**Records from a dataset:**
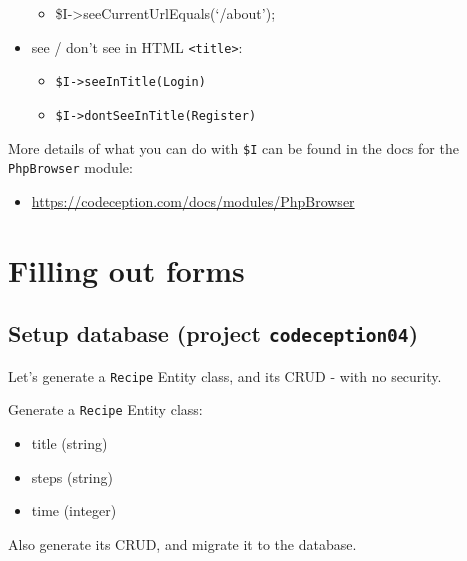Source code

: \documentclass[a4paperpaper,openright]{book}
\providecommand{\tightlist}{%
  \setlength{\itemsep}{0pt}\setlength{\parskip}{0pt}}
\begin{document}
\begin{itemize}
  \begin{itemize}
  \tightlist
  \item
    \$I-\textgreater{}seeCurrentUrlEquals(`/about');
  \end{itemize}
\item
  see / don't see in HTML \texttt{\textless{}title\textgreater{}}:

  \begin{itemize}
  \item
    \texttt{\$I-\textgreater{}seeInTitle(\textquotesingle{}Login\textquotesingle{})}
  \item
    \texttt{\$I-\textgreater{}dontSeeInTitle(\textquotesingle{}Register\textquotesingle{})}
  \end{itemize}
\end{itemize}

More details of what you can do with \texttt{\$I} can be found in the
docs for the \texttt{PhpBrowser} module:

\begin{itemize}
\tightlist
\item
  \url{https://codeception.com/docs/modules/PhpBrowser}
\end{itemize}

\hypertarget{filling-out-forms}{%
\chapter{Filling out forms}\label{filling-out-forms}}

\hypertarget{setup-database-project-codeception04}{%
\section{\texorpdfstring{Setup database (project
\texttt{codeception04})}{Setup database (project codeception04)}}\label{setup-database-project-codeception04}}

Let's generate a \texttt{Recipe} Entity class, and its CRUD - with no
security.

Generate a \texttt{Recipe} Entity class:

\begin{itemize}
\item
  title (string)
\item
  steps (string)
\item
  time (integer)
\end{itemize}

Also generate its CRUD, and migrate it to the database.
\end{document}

...

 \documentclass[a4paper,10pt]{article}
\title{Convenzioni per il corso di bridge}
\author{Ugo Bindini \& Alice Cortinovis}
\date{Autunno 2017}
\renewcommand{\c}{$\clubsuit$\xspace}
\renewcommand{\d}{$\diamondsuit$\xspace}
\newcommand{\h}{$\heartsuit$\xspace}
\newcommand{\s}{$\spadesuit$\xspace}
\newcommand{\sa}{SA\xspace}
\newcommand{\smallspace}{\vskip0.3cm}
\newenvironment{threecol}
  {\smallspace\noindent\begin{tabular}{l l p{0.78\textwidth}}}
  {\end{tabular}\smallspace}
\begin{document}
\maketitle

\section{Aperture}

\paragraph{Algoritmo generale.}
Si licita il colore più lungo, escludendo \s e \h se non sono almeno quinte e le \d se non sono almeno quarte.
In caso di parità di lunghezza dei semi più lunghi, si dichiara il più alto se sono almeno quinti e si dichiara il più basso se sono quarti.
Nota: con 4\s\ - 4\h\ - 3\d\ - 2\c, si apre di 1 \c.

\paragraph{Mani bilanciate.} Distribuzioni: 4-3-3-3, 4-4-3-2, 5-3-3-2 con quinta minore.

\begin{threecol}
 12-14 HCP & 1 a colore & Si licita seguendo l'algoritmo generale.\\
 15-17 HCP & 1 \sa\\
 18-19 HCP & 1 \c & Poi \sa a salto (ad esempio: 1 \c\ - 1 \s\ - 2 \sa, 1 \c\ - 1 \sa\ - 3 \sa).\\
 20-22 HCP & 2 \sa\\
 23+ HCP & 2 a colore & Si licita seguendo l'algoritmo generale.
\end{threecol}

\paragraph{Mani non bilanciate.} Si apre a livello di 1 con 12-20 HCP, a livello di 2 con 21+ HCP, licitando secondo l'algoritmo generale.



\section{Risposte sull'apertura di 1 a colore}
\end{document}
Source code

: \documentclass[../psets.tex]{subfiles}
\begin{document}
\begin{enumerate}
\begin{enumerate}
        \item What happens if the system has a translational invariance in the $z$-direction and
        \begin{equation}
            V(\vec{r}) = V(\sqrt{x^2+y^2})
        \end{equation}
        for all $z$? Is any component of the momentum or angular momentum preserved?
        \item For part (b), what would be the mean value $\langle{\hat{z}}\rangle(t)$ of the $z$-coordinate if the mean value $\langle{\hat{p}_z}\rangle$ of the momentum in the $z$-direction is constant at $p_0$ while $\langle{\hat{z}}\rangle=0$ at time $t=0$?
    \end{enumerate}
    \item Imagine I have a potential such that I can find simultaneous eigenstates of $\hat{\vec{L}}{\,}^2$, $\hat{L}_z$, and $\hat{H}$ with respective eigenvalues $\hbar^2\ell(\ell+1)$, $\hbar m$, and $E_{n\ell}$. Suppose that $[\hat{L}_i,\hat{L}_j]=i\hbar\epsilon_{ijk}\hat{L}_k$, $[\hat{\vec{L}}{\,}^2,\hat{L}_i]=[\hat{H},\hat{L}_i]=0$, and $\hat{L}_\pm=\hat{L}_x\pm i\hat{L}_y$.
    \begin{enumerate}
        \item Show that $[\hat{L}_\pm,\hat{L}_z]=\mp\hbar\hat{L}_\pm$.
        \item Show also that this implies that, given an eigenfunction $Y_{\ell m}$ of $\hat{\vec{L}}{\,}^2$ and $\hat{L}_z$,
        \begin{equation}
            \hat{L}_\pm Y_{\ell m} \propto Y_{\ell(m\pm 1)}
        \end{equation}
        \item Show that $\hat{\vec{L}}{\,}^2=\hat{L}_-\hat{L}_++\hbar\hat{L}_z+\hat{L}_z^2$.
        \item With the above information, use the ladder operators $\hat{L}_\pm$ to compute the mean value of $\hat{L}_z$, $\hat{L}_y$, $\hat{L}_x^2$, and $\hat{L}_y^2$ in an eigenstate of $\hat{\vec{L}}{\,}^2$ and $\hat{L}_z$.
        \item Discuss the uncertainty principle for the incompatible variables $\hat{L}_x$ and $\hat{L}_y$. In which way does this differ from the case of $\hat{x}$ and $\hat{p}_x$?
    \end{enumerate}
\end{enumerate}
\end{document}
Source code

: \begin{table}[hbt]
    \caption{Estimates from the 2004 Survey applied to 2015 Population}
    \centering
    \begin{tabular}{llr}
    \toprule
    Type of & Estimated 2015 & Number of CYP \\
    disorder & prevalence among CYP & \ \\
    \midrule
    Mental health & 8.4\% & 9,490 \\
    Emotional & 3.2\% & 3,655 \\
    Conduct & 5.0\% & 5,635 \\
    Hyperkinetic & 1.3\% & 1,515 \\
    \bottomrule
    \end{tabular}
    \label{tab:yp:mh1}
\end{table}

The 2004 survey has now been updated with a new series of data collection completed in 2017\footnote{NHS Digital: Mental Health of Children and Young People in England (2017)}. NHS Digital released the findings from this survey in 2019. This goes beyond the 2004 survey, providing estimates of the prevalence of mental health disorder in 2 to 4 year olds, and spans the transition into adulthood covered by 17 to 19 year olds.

**Problem details:** For this exercise, return every line from the data that holds the string "time".

**Response to this exercise:**
  time (integer)
        \item For part (b), what would be the mean value $\langle{\hat{z}}\rangle(t)$ of the $z$-coordinate if the mean value $\langle{\hat{p}_z}\rangle$ of the momentum in the $z$-direction is constant at $p_0$ while $\langle{\hat{z}}\rangle=0$ at time $t=0$?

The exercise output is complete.